THE TASK
Transcribe the entries below exactly from their first line through the line containing "to a specified", and let no picture into the copy.

[Plain-text document sources]
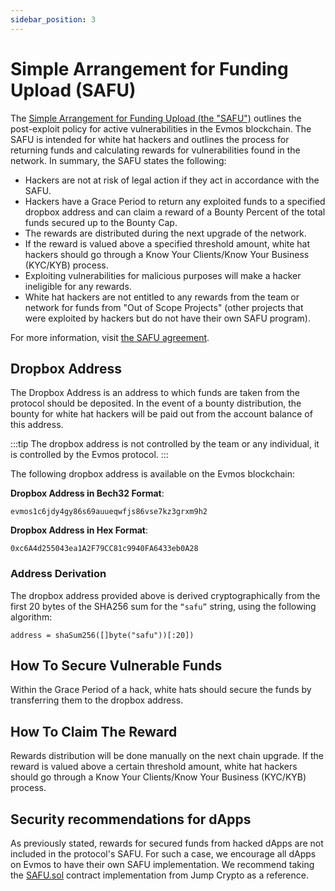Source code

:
 ```yaml
---
sidebar_position: 3
---
```


# Simple Arrangement for Funding Upload (SAFU)

The [Simple Arrangement for Funding Upload (the "SAFU")](https://github.com/evmos/evmos/tree/main/SAFU.md)
outlines the post-exploit policy for active vulnerabilities in the Evmos blockchain.
The SAFU is intended for white hat hackers
and outlines the process for returning funds and calculating rewards
for vulnerabilities found in the network.
In summary, the SAFU states the following:

- Hackers are not at risk of legal action if they act in accordance
  with the SAFU.
- Hackers have a Grace Period to return any exploited funds
  to a specified dropbox address and can claim a reward of
  a Bounty Percent of the total funds secured up to the Bounty Cap.
- The rewards are distributed during the next upgrade of the network.
- If the reward is valued above a specified threshold amount,
  white hat hackers should go through
  a Know Your Clients/Know Your Business (KYC/KYB) process.
- Exploiting vulnerabilities for malicious purposes
  will make a hacker ineligible for any rewards.
- White hat hackers are not entitled to any rewards from the team or network
  for funds from "Out of Scope Projects" (other projects that were exploited
  by hackers but do not have their own SAFU program).

For more information,
visit [the SAFU agreement](https://github.com/evmos/evmos/tree/main/SAFU.md).

## Dropbox Address

The Dropbox Address is an address to which funds are taken from
the protocol should be deposited.
In the event of a bounty distribution,
the bounty for white hat hackers will be paid out
from the account balance of this address.

:::tip
The dropbox address is not controlled by the team
or any individual, it is controlled by the Evmos protocol.
:::

The following dropbox address is available on the Evmos blockchain:

**Dropbox Address in Bech32 Format**:

```shell
evmos1c6jdy4gy86s69auueqwfjs86vse7kz3grxm9h2
```

**Dropbox Address in Hex Format**:

```shell
0xc6A4d255043ea1A2F79CC81c9940FA6433eb0A28
```

### Address Derivation

The dropbox address provided above is derived cryptographically from the
first 20 bytes of the SHA256 sum for the `“safu”` string,
using the following algorithm:

```shell
address = shaSum256([]byte("safu"))[:20])
```

## How To Secure Vulnerable Funds

Within the Grace Period of a hack,
white hats should secure the funds by transferring them to the dropbox address.

## How To Claim The Reward

Rewards distribution will be done manually on the next chain upgrade.
If the reward is valued above a certain threshold amount,
white hat hackers should go through a
Know Your Clients/Know Your Business (KYC/KYB) process.

## Security recommendations for dApps

As previously stated, rewards for secured funds from hacked dApps
are not included in the protocol's SAFU.
For such a case, we encourage all dApps on Evmos
to have their own SAFU implementation.
We recommend taking the [SAFU.sol](https://github.com/JumpCrypto/Safu/)
contract implementation from Jump Crypto as a reference.
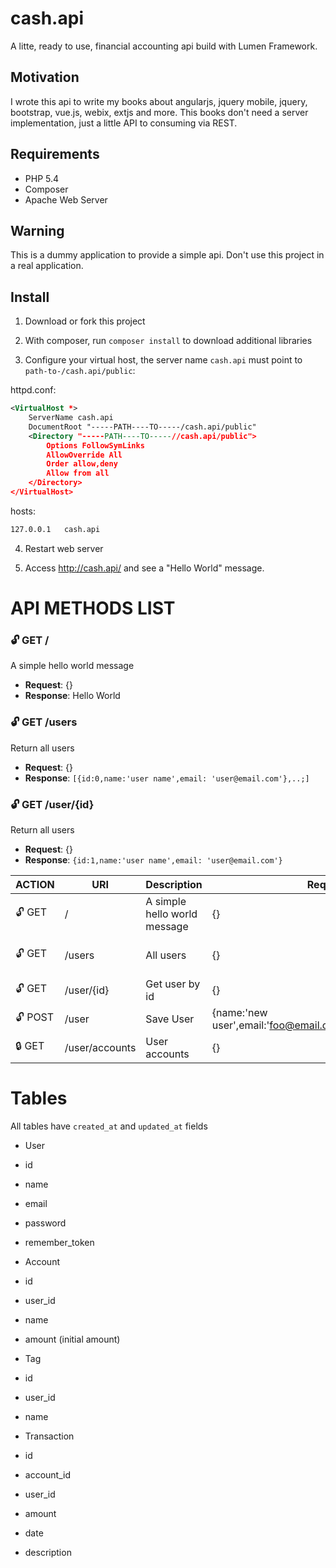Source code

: # cash.api

A litte, ready to use, financial accounting api build with Lumen Framework. 

## Motivation

I wrote this api to write my books about angularjs, jquery mobile, jquery, bootstrap, vue.js, webix, extjs and more. This books don't need a server implementation, just a little API to consuming via REST.

## Requirements

* PHP 5.4
* Composer
* Apache Web Server 

## Warning

This is a dummy application to provide a simple api. Don't use this project in a real application.

## Install

1) Download or fork this project 

2) With composer, run `composer install` to download additional libraries

3) Configure your virtual host, the server name `cash.api` must point to `path-to-/cash.api/public`: 

httpd.conf:
```xml
<VirtualHost *>
    ServerName cash.api
    DocumentRoot "-----PATH----TO-----/cash.api/public"
    <Directory "-----PATH----TO-----//cash.api/public">
        Options FollowSymLinks
        AllowOverride All
        Order allow,deny
        Allow from all
    </Directory>
</VirtualHost>
```

hosts:
```txt
127.0.0.1	cash.api
```
4) Restart web server

5) Access http://cash.api/ and see a "Hello World" message.

# API METHODS LIST

### :unlock: GET /
A simple hello world message
- **Request**: {}
- **Response**: Hello World
 
### :unlock: GET /users
Return all users
- **Request**: {}
- **Response**: `[{id:0,name:'user name',email: 'user@email.com'},..;]`

### :unlock: GET /user/{id}
Return all users
- **Request**: {}
- **Response**: `{id:1,name:'user name',email: 'user@email.com'}`





ACTION | URI | Description | Request | Response example
------------ | ------------- | ------------- | ------------- | -------------
:unlock: GET | / | A simple hello world message | {} | Hello World
:unlock: GET | /users | All users | {} | [{id:0,name:'user name',email: 'user@email.com'},...]
:unlock: GET | /user/{id} | Get user by id | {} | {id:1,name:'user name',email: 'user@email.com'}
:unlock: POST | /user | Save User | {name:'new user',email:'foo@email.com',passwod:'123456'} | {id:120,name:'new user',email:'foo@email.com'}]
:lock: GET | /user/accounts | User accounts | {} | [{id:5,user_id:1,name:'my account',amount:200.00},...]



# Tables

All tables have `created_at` and `updated_at` fields

* User
 * id
 * name
 * email
 * password
 * remember_token

* Account
 * id
 * user_id
 * name
 * amount  (initial amount)
 
* Tag
 * id
 * user_id
 * name
 
* Transaction
 * id
 * account_id
 * user_id
 * amount
 * date
 * description

 
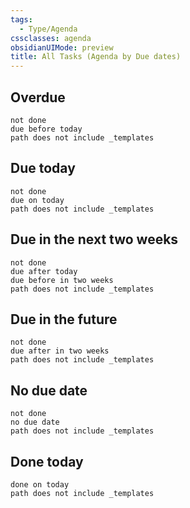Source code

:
 ```yaml
---
tags:
  - Type/Agenda
cssclasses: agenda
obsidianUIMode: preview
title: All Tasks (Agenda by Due dates)
---
```


## Overdue

```tasks
not done
due before today
path does not include _templates
```

## Due today

```tasks
not done
due on today
path does not include _templates
```

## Due in the next two weeks

```tasks
not done
due after today
due before in two weeks
path does not include _templates
```

## Due in the future

```tasks
not done
due after in two weeks
path does not include _templates
```

## No due date

```tasks
not done
no due date
path does not include _templates
```

## Done today

```tasks
done on today
path does not include _templates
```

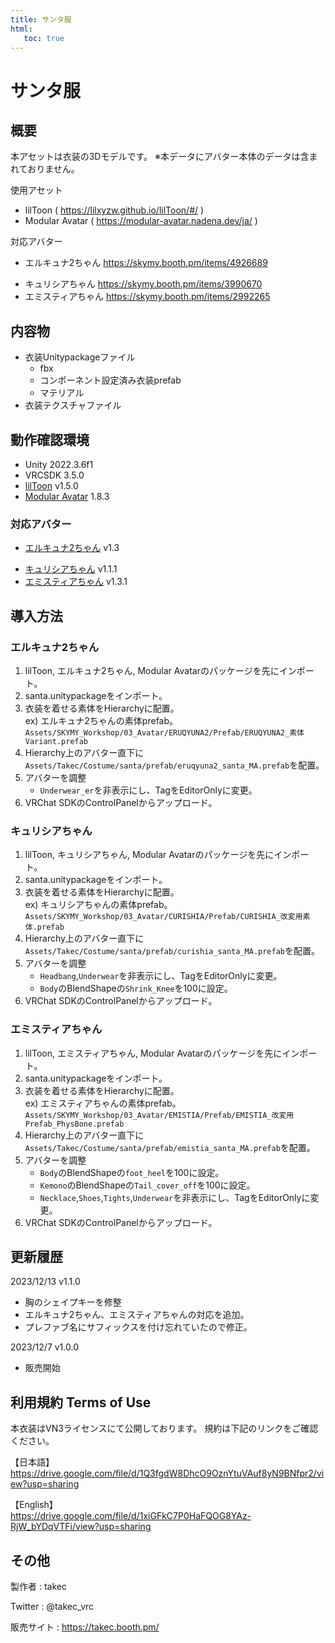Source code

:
 ```yaml
---
title: サンタ服
html:
   toc: true
---
```


# サンタ服

## 概要
本アセットは衣装の3Dモデルです。
※本データにアバター本体のデータは含まれておりません。

使用アセット
* lilToon ( https://lilxyzw.github.io/lilToon/#/ )
* Modular Avatar ( https://modular-avatar.nadena.dev/ja/ )

対応アバター
* エルキュナ2ちゃん https://skymy.booth.pm/items/4926689
<!-- * リミリアちゃん https://skymy.booth.pm/items/4365043 -->
* キュリシアちゃん https://skymy.booth.pm/items/3990670
* エミスティアちゃん https://skymy.booth.pm/items/2992265
<!-- * ユリスフィアちゃん https://skymy.booth.pm/items/3486694 -->

## 内容物
* 衣装Unitypackageファイル
  * fbx
  * コンポーネント設定済み衣装prefab
  * マテリアル
* 衣装テクスチャファイル

## 動作確認環境
* Unity 2022.3.6f1
* VRCSDK 3.5.0
* [lilToon](https://lilxyzw.github.io/lilToon/#/) v1.5.0
* [Modular Avatar](https://modular-avatar.nadena.dev/ja/) 1.8.3

### 対応アバター
* [エルキュナ2ちゃん](https://skymy.booth.pm/items/4926689) v1.3
<!-- * [リミリアちゃん](https://skymy.booth.pm/items/4365043) v1.0.5 -->
* [キュリシアちゃん](https://skymy.booth.pm/items/3990670) v1.1.1
* [エミスティアちゃん](https://skymy.booth.pm/items/2992265) v1.3.1
<!-- * [ユリスフィアちゃん](https://skymy.booth.pm/items/3486694) v1.3.0 -->

## 導入方法

### エルキュナ2ちゃん
1. lilToon, エルキュナ2ちゃん, Modular Avatarのパッケージを先にインポート。
2. santa.unitypackageをインポート。
3. 衣装を着せる素体をHierarchyに配置。<br>
   ex) エルキュナ2ちゃんの素体prefab。<br>
   `Assets/SKYMY_Workshop/03_Avatar/ERUQYUNA2/Prefab/ERUQYUNA2_素体Variant.prefab`
4. Hierarchy上のアバター直下に`Assets/Takec/Costume/santa/prefab/eruqyuna2_santa_MA.prefab`を配置。
5. アバターを調整
   * `Underwear_er`を非表示にし、TagをEditorOnlyに変更。
6. VRChat SDKのControlPanelからアップロード。

<!-- ### リミリアちゃん
1. lilToon, リミリアちゃん, Modular Avatarのパッケージを先にインポート。
2. santa.unitypackageをインポート。
3. 衣装を着せる素体をHierarchyに配置。<br>
   ex) リミリアちゃんの素体prefab。<br>
   `Assets/SKYMY_Workshop/03_Avatar/LIMILIA/Prefab/LIMILIA_改変用Prefab.prefab`
4. Hierarchy上のアバター直下に`Assets/Takec/Costume/santa/prefab/limilia_santa_MA.prefab`を配置。
5. アバターを調整
   * `Boots`,`Tights`,`Underwear`を非表示にし、TagをEditorOnlyに変更。
6. VRChat SDKのControlPanelからアップロード。 -->

### キュリシアちゃん
1. lilToon, キュリシアちゃん, Modular Avatarのパッケージを先にインポート。
2. santa.unitypackageをインポート。
3. 衣装を着せる素体をHierarchyに配置。<br>
   ex) キュリシアちゃんの素体prefab。<br>
   `Assets/SKYMY_Workshop/03_Avatar/CURISHIA/Prefab/CURISHIA_改変用素体.prefab`
4. Hierarchy上のアバター直下に`Assets/Takec/Costume/santa/prefab/curishia_santa_MA.prefab`を配置。
5. アバターを調整
   <!-- * `Armature/Hips/Hips.DB1`の`HipsDB1.L`と`HipsDB1.R`の`VRC Phys Bone`コンポーネントをオフに。 -->
   <!-- * `Body`のBlendShapeの`Foot_flat`を100に設定。 -->
   * `Headbang`,`Underwear`を非表示にし、TagをEditorOnlyに変更。
   * `Body`のBlendShapeの`Shrink_Knee`を100に設定。
6. VRChat SDKのControlPanelからアップロード。

<!-- ### ユリスフィアちゃん
1. lilToon, ユリスフィアちゃん, Modular Avatarのパッケージを先にインポート。
2. santa.unitypackageをインポート。
3. 衣装を着せる素体をHierarchyに配置。<br>
   ex) ユリスフィアちゃんの素体prefab。<br>
   `Assets/SKYMY_Workshop/03_Avatar/YRISPHERE/Prefab/PhysBone/YRISPHERE_改変用素体_PhysBone.prefab`
4. Hierarchy上のアバター直下に`Assets/Takec/Costume/santa/prefab/yrisphere_santa_MA.prefab`を配置。
5. アバターを調整
   * BodyのBlendShapesの`Foot_Heel`,`Leg_offf`を0に設定。
6. VRChat SDKのControlPanelからアップロード。 -->

### エミスティアちゃん
1. lilToon, エミスティアちゃん, Modular Avatarのパッケージを先にインポート。
2. santa.unitypackageをインポート。
3. 衣装を着せる素体をHierarchyに配置。<br>
   ex) エミスティアちゃんの素体prefab。<br>
   `Assets/SKYMY_Workshop/03_Avatar/EMISTIA/Prefab/EMISTIA_改変用Prefab_PhysBone.prefab`
4. Hierarchy上のアバター直下に`Assets/Takec/Costume/santa/prefab/emistia_santa_MA.prefab`を配置。
5. アバターを調整
   * `Body`のBlendShapeの`foot_heel`を100に設定。
   * `Kemono`のBlendShapeの`Tail_cover_off`を100に設定。
   * `Necklace`,`Shoes`,`Tights`,`Underwear`を非表示にし、TagをEditorOnlyに変更。
6. VRChat SDKのControlPanelからアップロード。

## 更新履歴
2023/12/13 v1.1.0
* 胸のシェイプキーを修整
* エルキュナ2ちゃん、エミスティアちゃんの対応を追加。
* プレファブ名にサフィックスを付け忘れていたので修正。

2023/12/7 v1.0.0
* 販売開始

## 利用規約 Terms of Use
本衣装はVN3ライセンスにて公開しております。
規約は下記のリンクをご確認ください。

【日本語】<br>
https://drive.google.com/file/d/1Q3fgdW8DhcO9OznYtuVAuf8yN9BNfpr2/view?usp=sharing

【English】<br>
https://drive.google.com/file/d/1xiGFkC7P0HaFQOG8YAz-RjW_bYDqVTFi/view?usp=sharing

## その他
製作者
: takec

Twitter
: @takec_vrc

販売サイト
: https://takec.booth.pm/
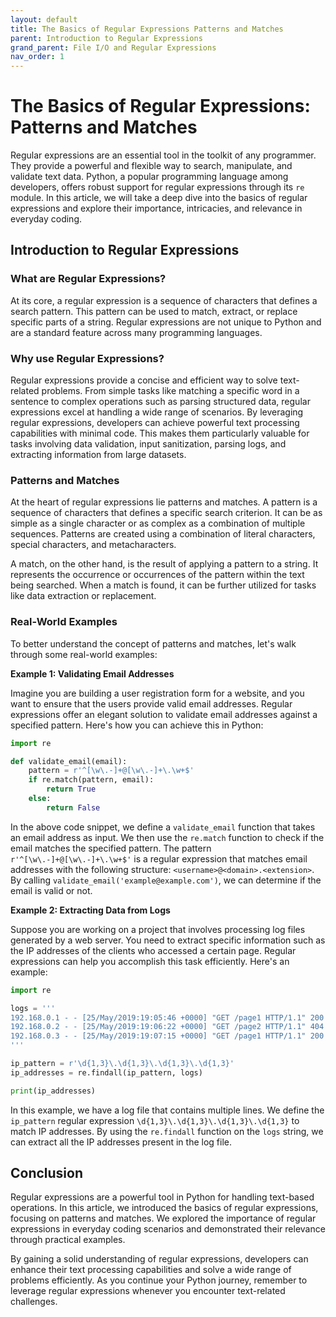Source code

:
 ```yaml
---
layout: default
title: The Basics of Regular Expressions Patterns and Matches
parent: Introduction to Regular Expressions
grand_parent: File I/O and Regular Expressions
nav_order: 1
---
```

# The Basics of Regular Expressions: Patterns and Matches

Regular expressions are an essential tool in the toolkit of any programmer. They provide a powerful and flexible way to search, manipulate, and validate text data. Python, a popular programming language among developers, offers robust support for regular expressions through its `re` module. In this article, we will take a deep dive into the basics of regular expressions and explore their importance, intricacies, and relevance in everyday coding.

## Introduction to Regular Expressions

### What are Regular Expressions?

At its core, a regular expression is a sequence of characters that defines a search pattern. This pattern can be used to match, extract, or replace specific parts of a string. Regular expressions are not unique to Python and are a standard feature across many programming languages.

### Why use Regular Expressions?

Regular expressions provide a concise and efficient way to solve text-related problems. From simple tasks like matching a specific word in a sentence to complex operations such as parsing structured data, regular expressions excel at handling a wide range of scenarios. By leveraging regular expressions, developers can achieve powerful text processing capabilities with minimal code. This makes them particularly valuable for tasks involving data validation, input sanitization, parsing logs, and extracting information from large datasets.

### Patterns and Matches

At the heart of regular expressions lie patterns and matches. A pattern is a sequence of characters that defines a specific search criterion. It can be as simple as a single character or as complex as a combination of multiple sequences. Patterns are created using a combination of literal characters, special characters, and metacharacters.

A match, on the other hand, is the result of applying a pattern to a string. It represents the occurrence or occurrences of the pattern within the text being searched. When a match is found, it can be further utilized for tasks like data extraction or replacement.

### Real-World Examples

To better understand the concept of patterns and matches, let's walk through some real-world examples:

**Example 1: Validating Email Addresses**

Imagine you are building a user registration form for a website, and you want to ensure that the users provide valid email addresses. Regular expressions offer an elegant solution to validate email addresses against a specified pattern. Here's how you can achieve this in Python:

```python
import re

def validate_email(email):
    pattern = r'^[\w\.-]+@[\w\.-]+\.\w+$'
    if re.match(pattern, email):
        return True
    else:
        return False
```

In the above code snippet, we define a `validate_email` function that takes an email address as input. We then use the `re.match` function to check if the email matches the specified pattern. The pattern `r'^[\w\.-]+@[\w\.-]+\.\w+$'` is a regular expression that matches email addresses with the following structure: `<username>@<domain>.<extension>`. By calling `validate_email('example@example.com')`, we can determine if the email is valid or not.

**Example 2: Extracting Data from Logs**

Suppose you are working on a project that involves processing log files generated by a web server. You need to extract specific information such as the IP addresses of the clients who accessed a certain page. Regular expressions can help you accomplish this task efficiently. Here's an example:

```python
import re

logs = '''
192.168.0.1 - - [25/May/2019:19:05:46 +0000] "GET /page1 HTTP/1.1" 200 3154
192.168.0.2 - - [25/May/2019:19:06:22 +0000] "GET /page2 HTTP/1.1" 404 217
192.168.0.3 - - [25/May/2019:19:07:15 +0000] "GET /page1 HTTP/1.1" 200 1567
'''

ip_pattern = r'\d{1,3}\.\d{1,3}\.\d{1,3}\.\d{1,3}'
ip_addresses = re.findall(ip_pattern, logs)

print(ip_addresses)
```

In this example, we have a log file that contains multiple lines. We define the `ip_pattern` regular expression `\d{1,3}\.\d{1,3}\.\d{1,3}\.\d{1,3}` to match IP addresses. By using the `re.findall` function on the `logs` string, we can extract all the IP addresses present in the log file.

## Conclusion

Regular expressions are a powerful tool in Python for handling text-based operations. In this article, we introduced the basics of regular expressions, focusing on patterns and matches. We explored the importance of regular expressions in everyday coding scenarios and demonstrated their relevance through practical examples.

By gaining a solid understanding of regular expressions, developers can enhance their text processing capabilities and solve a wide range of problems efficiently. As you continue your Python journey, remember to leverage regular expressions whenever you encounter text-related challenges.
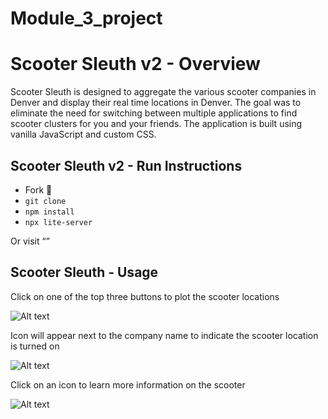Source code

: # Module_3_project

# Scooter Sleuth v2 - Overview

Scooter Sleuth is designed to aggregate the various scooter companies in Denver and display their real time locations in Denver.  The goal was to eliminate the need for switching between multiple applications to find scooter clusters for you and your friends. The application is built using vanilla JavaScript and custom CSS.

## Scooter Sleuth v2 - Run Instructions

- Fork 🍴
- ```git clone ```
- ``` npm install ```
- ``` npx lite-server ```

Or visit “”

## Scooter Sleuth - Usage

Click on one of the top three buttons to plot the scooter locations

![Alt text](/scooter_sleuth_front/Screenshot_general.png?raw=true "General")

Icon will appear next to the company name to indicate the scooter location is turned on

![Alt text](/scooter_sleuth_front/ScreenShot_with_locations.png?raw=true "Icon Activate")


Click on an icon to learn more information on the scooter

![Alt text](/scooter_sleuth_front/clicked_icon.png?raw=true "Clicked Icon")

OUTPUT
Source code

:
 ```yaml
---
sidebar_position: 3
---
```


# Simple Arrangement for Funding Upload (SAFU)

The [Simple Arrangement for Funding Upload (the "SAFU")](https://github.com/evmos/evmos/tree/main/SAFU.md)
outlines the post-exploit policy for active vulnerabilities in the Evmos blockchain.
The SAFU is intended for white hat hackers
and outlines the process for returning funds and calculating rewards
for vulnerabilities found in the network.
In summary, the SAFU states the following:

- Hackers are not at risk of legal action if they act in accordance
  with the SAFU.
- Hackers have a Grace Period to return any exploited funds
  to a specified dropbox address and can claim a reward of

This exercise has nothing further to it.